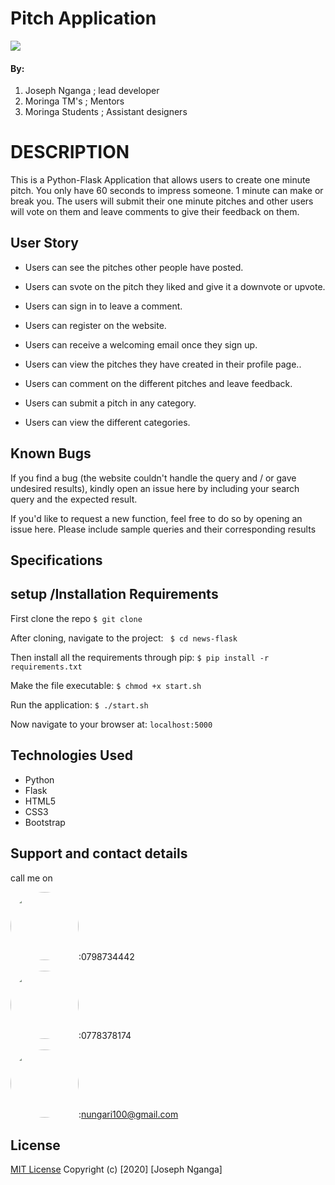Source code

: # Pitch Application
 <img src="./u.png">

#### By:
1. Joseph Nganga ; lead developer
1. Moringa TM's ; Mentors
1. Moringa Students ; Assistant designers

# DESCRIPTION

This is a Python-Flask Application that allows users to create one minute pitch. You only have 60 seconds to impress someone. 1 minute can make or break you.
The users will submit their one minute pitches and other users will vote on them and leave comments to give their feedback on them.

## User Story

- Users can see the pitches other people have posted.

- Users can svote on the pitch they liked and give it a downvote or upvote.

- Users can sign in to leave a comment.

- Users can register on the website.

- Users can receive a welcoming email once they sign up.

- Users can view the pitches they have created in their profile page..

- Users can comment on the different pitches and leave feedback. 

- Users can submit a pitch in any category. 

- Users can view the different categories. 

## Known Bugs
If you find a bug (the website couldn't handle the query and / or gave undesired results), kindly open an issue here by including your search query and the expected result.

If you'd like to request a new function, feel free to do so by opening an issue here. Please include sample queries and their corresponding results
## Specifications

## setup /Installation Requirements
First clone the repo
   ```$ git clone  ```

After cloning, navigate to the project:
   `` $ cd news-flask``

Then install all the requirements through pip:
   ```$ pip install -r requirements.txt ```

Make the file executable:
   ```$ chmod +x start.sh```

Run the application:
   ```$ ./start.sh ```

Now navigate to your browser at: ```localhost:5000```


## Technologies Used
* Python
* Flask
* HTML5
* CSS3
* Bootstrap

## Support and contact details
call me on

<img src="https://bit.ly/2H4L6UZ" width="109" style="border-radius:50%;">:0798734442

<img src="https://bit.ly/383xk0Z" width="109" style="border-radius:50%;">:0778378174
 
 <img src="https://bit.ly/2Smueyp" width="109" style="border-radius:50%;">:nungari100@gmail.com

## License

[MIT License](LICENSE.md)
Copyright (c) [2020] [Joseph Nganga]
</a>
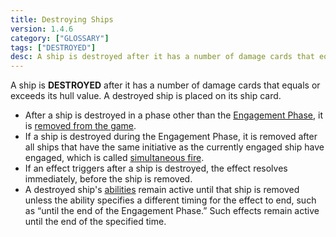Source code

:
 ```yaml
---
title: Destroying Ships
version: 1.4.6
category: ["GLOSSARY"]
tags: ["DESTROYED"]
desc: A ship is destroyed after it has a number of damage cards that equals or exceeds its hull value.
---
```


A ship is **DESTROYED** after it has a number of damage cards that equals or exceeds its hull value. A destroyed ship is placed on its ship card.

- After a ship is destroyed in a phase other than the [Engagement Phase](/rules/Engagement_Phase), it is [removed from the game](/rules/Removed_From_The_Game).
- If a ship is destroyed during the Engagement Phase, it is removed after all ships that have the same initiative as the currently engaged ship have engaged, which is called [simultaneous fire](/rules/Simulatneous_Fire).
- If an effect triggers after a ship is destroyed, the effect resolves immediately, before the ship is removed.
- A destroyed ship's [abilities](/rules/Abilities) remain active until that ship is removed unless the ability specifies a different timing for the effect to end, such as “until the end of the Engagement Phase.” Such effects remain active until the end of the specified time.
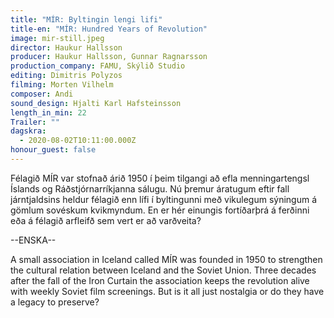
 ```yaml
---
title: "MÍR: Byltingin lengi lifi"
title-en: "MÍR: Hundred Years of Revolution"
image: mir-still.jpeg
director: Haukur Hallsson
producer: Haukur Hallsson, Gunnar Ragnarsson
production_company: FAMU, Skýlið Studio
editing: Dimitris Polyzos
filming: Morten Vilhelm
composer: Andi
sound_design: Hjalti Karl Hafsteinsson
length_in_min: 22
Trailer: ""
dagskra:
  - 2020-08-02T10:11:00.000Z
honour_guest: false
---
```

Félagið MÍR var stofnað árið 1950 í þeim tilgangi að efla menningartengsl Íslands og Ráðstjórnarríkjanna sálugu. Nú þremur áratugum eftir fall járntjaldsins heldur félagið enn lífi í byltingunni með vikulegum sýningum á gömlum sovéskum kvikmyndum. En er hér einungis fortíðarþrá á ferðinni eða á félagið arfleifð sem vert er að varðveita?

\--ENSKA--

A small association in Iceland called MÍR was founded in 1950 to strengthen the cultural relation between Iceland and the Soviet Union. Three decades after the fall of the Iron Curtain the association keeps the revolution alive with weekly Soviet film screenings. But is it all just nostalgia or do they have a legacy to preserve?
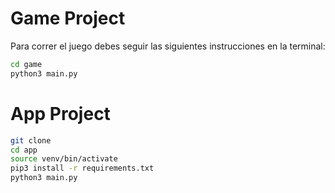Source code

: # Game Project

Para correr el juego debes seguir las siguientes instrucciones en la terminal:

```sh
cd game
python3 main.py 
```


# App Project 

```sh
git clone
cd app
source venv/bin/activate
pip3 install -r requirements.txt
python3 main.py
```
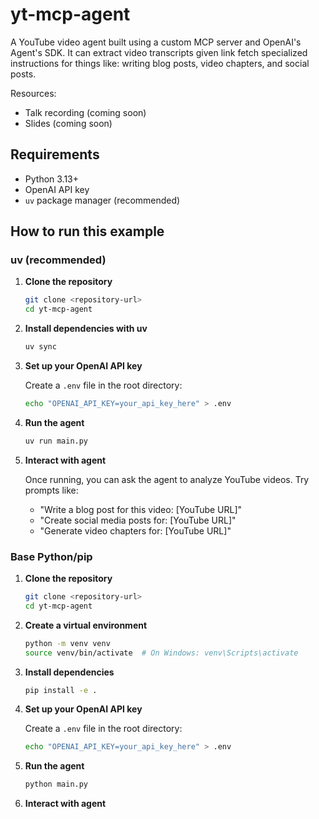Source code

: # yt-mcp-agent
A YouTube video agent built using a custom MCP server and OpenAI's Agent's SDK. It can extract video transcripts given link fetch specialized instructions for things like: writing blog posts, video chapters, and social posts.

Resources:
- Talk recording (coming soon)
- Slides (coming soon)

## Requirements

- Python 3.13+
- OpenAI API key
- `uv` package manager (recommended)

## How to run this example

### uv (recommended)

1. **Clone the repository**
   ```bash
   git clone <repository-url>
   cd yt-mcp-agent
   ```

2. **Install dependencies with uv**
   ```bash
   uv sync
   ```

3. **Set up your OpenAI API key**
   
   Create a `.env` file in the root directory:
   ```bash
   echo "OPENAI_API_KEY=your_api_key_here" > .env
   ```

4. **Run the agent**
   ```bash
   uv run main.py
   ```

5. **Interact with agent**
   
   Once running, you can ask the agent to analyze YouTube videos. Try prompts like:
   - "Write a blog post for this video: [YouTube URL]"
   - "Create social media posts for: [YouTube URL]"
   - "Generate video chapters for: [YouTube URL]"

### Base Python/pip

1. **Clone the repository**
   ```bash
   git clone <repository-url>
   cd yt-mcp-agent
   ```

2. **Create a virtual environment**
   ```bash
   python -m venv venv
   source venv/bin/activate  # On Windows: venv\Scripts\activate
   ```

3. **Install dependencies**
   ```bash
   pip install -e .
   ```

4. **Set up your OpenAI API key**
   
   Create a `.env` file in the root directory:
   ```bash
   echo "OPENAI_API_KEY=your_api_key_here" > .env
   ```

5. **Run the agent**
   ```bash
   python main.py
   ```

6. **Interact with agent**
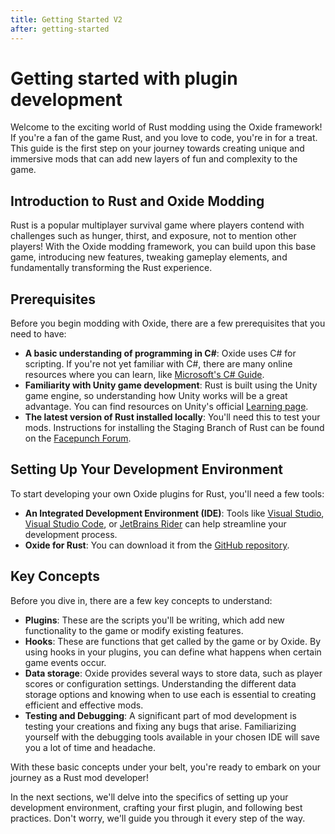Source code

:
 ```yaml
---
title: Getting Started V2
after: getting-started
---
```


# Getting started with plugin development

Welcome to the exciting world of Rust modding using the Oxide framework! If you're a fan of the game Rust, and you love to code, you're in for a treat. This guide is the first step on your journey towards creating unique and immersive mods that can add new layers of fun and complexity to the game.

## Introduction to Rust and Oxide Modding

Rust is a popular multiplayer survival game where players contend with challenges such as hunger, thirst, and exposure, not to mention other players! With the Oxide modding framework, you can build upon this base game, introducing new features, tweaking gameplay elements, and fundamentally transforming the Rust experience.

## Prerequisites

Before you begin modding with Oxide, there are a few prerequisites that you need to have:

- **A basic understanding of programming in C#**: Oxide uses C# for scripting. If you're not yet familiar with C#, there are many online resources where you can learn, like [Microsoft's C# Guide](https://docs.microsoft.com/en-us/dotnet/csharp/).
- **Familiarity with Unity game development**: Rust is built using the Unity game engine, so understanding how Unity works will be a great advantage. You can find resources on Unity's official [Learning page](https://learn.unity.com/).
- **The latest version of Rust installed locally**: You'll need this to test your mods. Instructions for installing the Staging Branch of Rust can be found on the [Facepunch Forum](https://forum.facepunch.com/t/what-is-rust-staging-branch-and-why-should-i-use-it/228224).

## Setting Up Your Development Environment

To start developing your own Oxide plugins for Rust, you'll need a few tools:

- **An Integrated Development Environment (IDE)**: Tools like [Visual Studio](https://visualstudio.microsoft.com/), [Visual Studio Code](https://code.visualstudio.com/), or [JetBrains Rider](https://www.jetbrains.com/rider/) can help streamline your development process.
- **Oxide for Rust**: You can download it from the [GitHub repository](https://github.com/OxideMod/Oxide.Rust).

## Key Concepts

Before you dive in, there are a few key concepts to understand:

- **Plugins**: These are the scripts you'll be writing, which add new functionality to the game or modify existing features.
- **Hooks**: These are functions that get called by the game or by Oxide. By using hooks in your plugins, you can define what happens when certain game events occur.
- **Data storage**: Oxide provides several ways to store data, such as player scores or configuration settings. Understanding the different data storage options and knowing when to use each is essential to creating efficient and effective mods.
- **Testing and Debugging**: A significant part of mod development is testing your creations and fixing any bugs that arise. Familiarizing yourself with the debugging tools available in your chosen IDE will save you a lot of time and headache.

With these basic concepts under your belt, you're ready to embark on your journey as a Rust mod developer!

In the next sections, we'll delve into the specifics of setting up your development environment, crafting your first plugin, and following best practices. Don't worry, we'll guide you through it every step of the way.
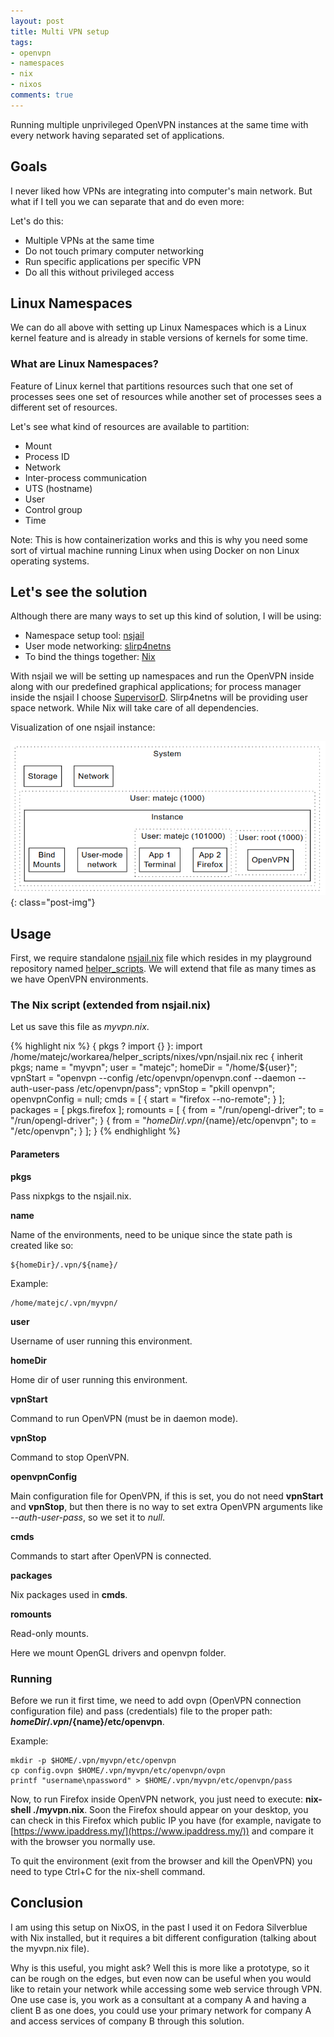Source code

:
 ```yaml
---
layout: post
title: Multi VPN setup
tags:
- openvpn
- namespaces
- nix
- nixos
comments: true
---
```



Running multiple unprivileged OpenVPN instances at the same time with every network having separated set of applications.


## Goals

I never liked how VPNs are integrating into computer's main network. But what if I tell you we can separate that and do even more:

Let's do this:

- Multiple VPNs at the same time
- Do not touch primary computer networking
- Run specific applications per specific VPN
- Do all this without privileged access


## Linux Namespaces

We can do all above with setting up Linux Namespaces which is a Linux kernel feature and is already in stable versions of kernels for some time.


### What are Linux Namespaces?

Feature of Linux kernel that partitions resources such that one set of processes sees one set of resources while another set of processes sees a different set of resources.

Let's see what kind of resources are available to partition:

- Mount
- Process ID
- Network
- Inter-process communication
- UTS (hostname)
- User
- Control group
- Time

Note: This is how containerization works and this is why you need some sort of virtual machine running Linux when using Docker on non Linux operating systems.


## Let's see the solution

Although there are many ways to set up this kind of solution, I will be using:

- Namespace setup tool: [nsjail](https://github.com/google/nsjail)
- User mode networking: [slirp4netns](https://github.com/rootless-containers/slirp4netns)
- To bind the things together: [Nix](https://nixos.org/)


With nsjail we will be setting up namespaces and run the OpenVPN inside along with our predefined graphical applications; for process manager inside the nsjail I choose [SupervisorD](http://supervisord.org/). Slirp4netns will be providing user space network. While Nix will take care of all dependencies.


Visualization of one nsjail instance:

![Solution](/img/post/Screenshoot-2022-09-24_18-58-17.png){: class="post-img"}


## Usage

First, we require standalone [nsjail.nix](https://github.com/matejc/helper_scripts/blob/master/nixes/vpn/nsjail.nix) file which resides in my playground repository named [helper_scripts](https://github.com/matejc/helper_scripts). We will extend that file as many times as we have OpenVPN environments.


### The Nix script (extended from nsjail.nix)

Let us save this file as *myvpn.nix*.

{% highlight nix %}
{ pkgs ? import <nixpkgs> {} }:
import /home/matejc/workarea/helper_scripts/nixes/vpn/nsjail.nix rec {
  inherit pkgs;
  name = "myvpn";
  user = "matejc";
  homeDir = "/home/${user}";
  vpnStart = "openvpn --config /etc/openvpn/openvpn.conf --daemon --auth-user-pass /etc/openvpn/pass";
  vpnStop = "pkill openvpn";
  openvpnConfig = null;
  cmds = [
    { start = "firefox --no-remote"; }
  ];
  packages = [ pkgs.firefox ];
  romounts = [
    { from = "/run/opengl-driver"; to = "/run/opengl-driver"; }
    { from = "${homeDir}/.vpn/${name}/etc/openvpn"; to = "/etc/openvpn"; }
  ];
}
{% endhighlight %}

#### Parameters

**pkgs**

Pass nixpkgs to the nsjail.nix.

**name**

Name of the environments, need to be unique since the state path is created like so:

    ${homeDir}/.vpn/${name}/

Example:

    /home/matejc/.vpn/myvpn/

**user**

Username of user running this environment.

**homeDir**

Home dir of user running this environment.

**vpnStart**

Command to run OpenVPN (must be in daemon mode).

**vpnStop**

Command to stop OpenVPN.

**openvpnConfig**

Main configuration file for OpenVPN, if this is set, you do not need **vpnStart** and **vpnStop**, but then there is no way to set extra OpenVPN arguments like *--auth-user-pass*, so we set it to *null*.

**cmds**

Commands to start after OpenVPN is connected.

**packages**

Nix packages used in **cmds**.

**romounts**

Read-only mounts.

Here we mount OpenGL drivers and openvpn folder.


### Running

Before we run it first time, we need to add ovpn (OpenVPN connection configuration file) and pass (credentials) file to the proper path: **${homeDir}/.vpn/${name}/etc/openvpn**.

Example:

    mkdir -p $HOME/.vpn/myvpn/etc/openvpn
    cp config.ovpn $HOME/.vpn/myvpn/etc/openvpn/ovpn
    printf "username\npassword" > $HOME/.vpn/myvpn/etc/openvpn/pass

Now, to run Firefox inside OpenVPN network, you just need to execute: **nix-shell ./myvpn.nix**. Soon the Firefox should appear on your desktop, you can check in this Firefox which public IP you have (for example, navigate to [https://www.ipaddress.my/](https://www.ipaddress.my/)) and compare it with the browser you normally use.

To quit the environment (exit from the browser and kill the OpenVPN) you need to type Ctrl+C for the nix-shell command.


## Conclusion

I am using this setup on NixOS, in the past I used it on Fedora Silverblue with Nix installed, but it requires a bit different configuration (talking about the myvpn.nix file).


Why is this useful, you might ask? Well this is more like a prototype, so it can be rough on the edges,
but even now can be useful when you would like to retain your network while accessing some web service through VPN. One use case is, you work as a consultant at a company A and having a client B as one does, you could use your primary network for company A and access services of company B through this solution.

▬▬▬▬▬▬

#### [PROMPT]
Begin at the first line of the records and please reproduce every line exactly through the one containing "## Known Bugs", leaving all pictures out.

#### [TASK RESULT]
Source code

: # Pitch Application
 <img src="./u.png">

#### By:
1. Joseph Nganga ; lead developer
1. Moringa TM's ; Mentors
1. Moringa Students ; Assistant designers

# DESCRIPTION

This is a Python-Flask Application that allows users to create one minute pitch. You only have 60 seconds to impress someone. 1 minute can make or break you.
The users will submit their one minute pitches and other users will vote on them and leave comments to give their feedback on them.

## User Story

- Users can see the pitches other people have posted.

- Users can svote on the pitch they liked and give it a downvote or upvote.

- Users can sign in to leave a comment.

- Users can register on the website.

- Users can receive a welcoming email once they sign up.

- Users can view the pitches they have created in their profile page..

- Users can comment on the different pitches and leave feedback. 

- Users can submit a pitch in any category. 

- Users can view the different categories. 

## Known Bugs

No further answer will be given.